IMF too lenient of developing countries

RangerCat67 at aol.com RangerCat67 at aol.com
Fri Sep 27 16:58:16 PDT 2002



>From 'Thunderer' column in the Times of London:

The IMF must now learn to be cruel to be kind rosemary righter

The truth is out at long last. The International Monetary Fund — accused by generations of professional do-gooders of uncaringly inflicting untold suffering on the world’s poor in the name of free market orthodoxy — is an old softie.

Far from exerting too much pressure on delinquent borrowers, it exerts too little. Instead of insisting on a “candid stock-taking” when the recovery programmes its money (our money) is supposed to be supporting are evidently going off the rails, its staff bend over backwards to find excuses for failure — and even to avoid admitting that anything is seriously wrong.

So good money is poured after bad; the typical IMF reaction to “policy slippages” — bureaucratese for money down the drain or stashed in some kleptocratic dictator’s Swiss bank account — is to sigh, shake its corporate head, and come up with a fresh wadge of cash. In theory, the IMF is in the business of bridging loans to tide countries over balance-of-payments difficulties. In practice, it has become the “old dope peddler” of international finance. No fewer than 44 countries, by no means all of them among the desperately poor, are now “repeat borrowers”, in some cases for decades — they are hooked on the IMF drug. A quarter of IMF lending last year went to repeat offenders. As the delicately worded report I have just been reading puts it, “the expectations of continued IMF financial support may have reduced incentives for countries to act decisively”. What, after all, comes easier than continuing in the bad old ways, while blaming “IMF austerity ” for the mess that is of your own making? No wonder that, whatever the world’ s more irresponsible and corrupt rulers tell their people, their hearts belong to Daddy. He treats them so well.

Daddy has now been told to get tough. Not by some rabid right-wing Washington think-tank, but by the new Independent Evaluation Office (IEO), which was set up mainly in response to the liberal critics who wanted its arrogance and errors exposed to the world’s scandalised gaze. They were right about letting more light in on the IMF; but this first IEO report, published on the eve of next week’s annual World Bank/IMF meeting, demonstrates just how wrong they have been about everything else.

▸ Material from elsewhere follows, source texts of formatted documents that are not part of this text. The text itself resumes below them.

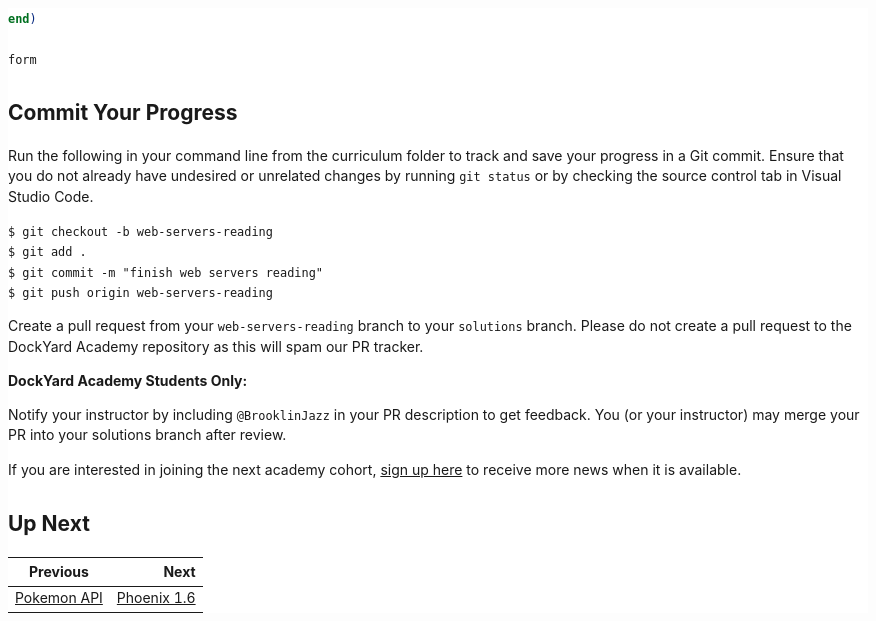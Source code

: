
 ```elixir
end)

form
```

## Commit Your Progress

Run the following in your command line from the curriculum folder to track and save your progress in a Git commit.
Ensure that you do not already have undesired or unrelated changes by running `git status` or by checking the source control tab in Visual Studio Code.

```
$ git checkout -b web-servers-reading
$ git add .
$ git commit -m "finish web servers reading"
$ git push origin web-servers-reading
```

Create a pull request from your `web-servers-reading` branch to your `solutions` branch.
Please do not create a pull request to the DockYard Academy repository as this will spam our PR tracker.

**DockYard Academy Students Only:**

Notify your instructor by including `@BrooklinJazz` in your PR description to get feedback.
You (or your instructor) may merge your PR into your solutions branch after review.

If you are interested in joining the next academy cohort, [sign up here](https://academy.dockyard.com/) to receive more news when it is available.

## Up Next

| Previous                                       | Next                                         |
| ---------------------------------------------- | -------------------------------------------: |
| [Pokemon API](../exercises/pokemon_api.livemd) | [Phoenix 1.6](../reading/phoenix_1.6.livemd) |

The report depicts the rake’s progress whereby the IMF comes under international pressure, often for political motives, to lend to countries in crisis, even when their governments have so little serious intention of digging themselves out of trouble “that the probability of success is low”. Other lenders, including private banks, take an IMF agreement to lend as a “ seal of approval”. For fear of upsetting a whole row of applecarts, the IMF then lends more to avert default. This report draws its detailed examples from three serial borrowers, Pakistan, the Philippines and Senegal, but it could equally pertinently have cited the IMF’s failure to blow the whistle on Argentina.

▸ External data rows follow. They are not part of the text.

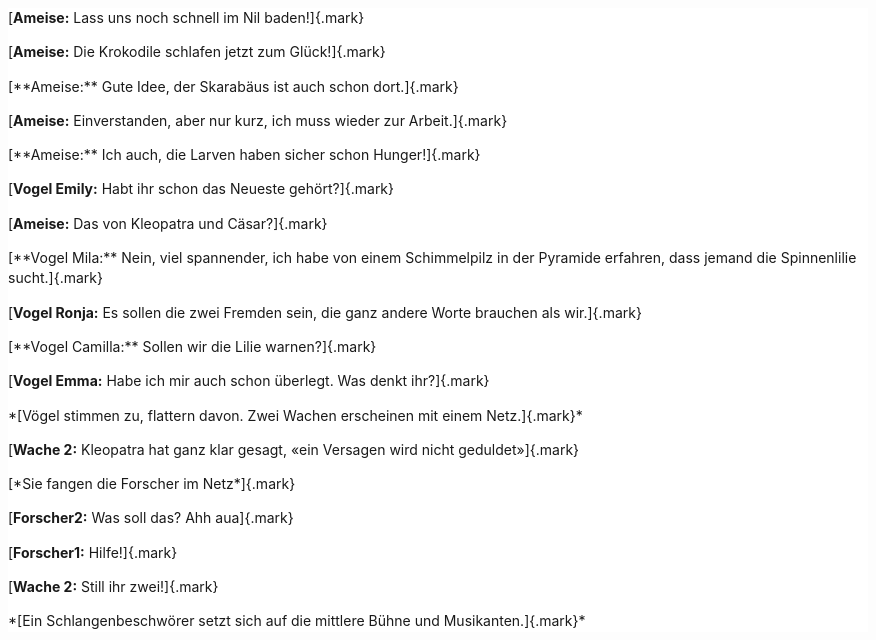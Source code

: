 
[**Ameise:** Lass uns noch schnell im Nil baden!]{.mark}

[**Ameise:** Die Krokodile schlafen jetzt zum Glück!]{.mark}


</section>
<section>
[**Ameise:** Gute Idee, der Skarabäus ist auch schon dort.]{.mark}


[**Ameise:** Einverstanden, aber nur kurz, ich muss wieder zur Arbeit.]{.mark}


</section>
<section>
[**Ameise:** Ich auch, die Larven haben sicher schon Hunger!]{.mark}


[**Vogel Emily:** Habt ihr schon das Neueste gehört?]{.mark}

[**Ameise:** Das von Kleopatra und Cäsar?]{.mark}


</section>
<section>
[**Vogel Mila:** Nein, viel spannender, ich habe von einem Schimmelpilz in der Pyramide erfahren, dass jemand die Spinnenlilie sucht.]{.mark}


[**Vogel Ronja:** Es sollen die zwei Fremden sein, die ganz andere Worte brauchen als wir.]{.mark}


</section>
<section>
[**Vogel Camilla:** Sollen wir die Lilie warnen?]{.mark}


[**Vogel Emma:** Habe ich mir auch schon überlegt. Was denkt ihr?]{.mark}


</section>
<section>
*[Vögel stimmen zu, flattern davon. Zwei Wachen erscheinen mit einem Netz.]{.mark}*


[**Wache 2:** Kleopatra hat ganz klar gesagt, «ein Versagen wird nicht geduldet»]{.mark}


</section>
<section>
[*Sie fangen die Forscher im Netz*]{.mark}


[**Forscher2:** Was soll das? Ahh aua]{.mark}

[**Forscher1:** Hilfe!]{.mark}

[**Wache 2:** Still ihr zwei!]{.mark}


</section>
<section>
*[Ein Schlangenbeschwörer setzt sich auf die mittlere Bühne und Musikanten.]{.mark}*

It concludes by asking the IMF’s executive board to set rules which would trigger automatic “due diligence” vetting — in other words, to cut off funds to governments which treat IMF loans as a free lunch. That is probably the only way to stop the rot, because the West is terrified of appearing “ anti-poverty” and the debtors hang together for fear of hanging separately.

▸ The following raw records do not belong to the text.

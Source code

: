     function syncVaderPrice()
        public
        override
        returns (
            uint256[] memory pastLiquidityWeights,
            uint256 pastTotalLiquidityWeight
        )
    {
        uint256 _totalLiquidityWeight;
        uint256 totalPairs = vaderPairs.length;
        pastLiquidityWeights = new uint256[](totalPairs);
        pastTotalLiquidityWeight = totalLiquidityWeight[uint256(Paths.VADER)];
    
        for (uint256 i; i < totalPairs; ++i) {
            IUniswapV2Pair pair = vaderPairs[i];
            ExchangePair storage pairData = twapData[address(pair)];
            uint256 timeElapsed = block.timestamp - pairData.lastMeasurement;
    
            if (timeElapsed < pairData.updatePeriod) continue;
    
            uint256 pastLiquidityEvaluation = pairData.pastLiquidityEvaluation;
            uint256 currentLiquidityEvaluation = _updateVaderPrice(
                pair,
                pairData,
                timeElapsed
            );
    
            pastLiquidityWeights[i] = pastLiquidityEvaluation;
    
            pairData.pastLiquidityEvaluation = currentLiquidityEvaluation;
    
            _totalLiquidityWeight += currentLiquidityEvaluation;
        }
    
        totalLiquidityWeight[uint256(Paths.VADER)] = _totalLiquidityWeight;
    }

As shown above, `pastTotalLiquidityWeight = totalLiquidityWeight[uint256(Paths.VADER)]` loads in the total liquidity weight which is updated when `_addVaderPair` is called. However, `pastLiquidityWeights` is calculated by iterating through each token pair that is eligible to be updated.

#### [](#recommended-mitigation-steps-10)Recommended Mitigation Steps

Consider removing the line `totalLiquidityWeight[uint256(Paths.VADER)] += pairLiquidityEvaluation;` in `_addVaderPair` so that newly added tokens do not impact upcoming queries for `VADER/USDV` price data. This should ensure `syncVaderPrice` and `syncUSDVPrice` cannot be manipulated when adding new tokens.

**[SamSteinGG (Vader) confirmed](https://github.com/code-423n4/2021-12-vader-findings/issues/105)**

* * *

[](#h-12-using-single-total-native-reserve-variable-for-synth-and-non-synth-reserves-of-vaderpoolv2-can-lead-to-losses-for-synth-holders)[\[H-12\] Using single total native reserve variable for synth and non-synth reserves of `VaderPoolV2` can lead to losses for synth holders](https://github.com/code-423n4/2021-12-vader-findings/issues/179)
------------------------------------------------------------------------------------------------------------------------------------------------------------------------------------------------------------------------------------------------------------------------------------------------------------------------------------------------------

The anti-capitalist, dump-the-debt lobbies will hate this report. So will their new hero Joseph Stiglitz, the World Bank chief economist turned conspiracy theorist who got last year’s Nobel Prize in Economics for a book on Globalisation and its Discontents that, outrageously, all but equated IMF-imposed belt-tightening with Hitler’s “Final Solution”. Stiglitz’s own solution is to give the IMF’s chronic debtors, particularly Africa’s, more votes on its board. That is just how not to help the poor, who end up paying for the profligacy of the politicians they seldom get the chance to elect.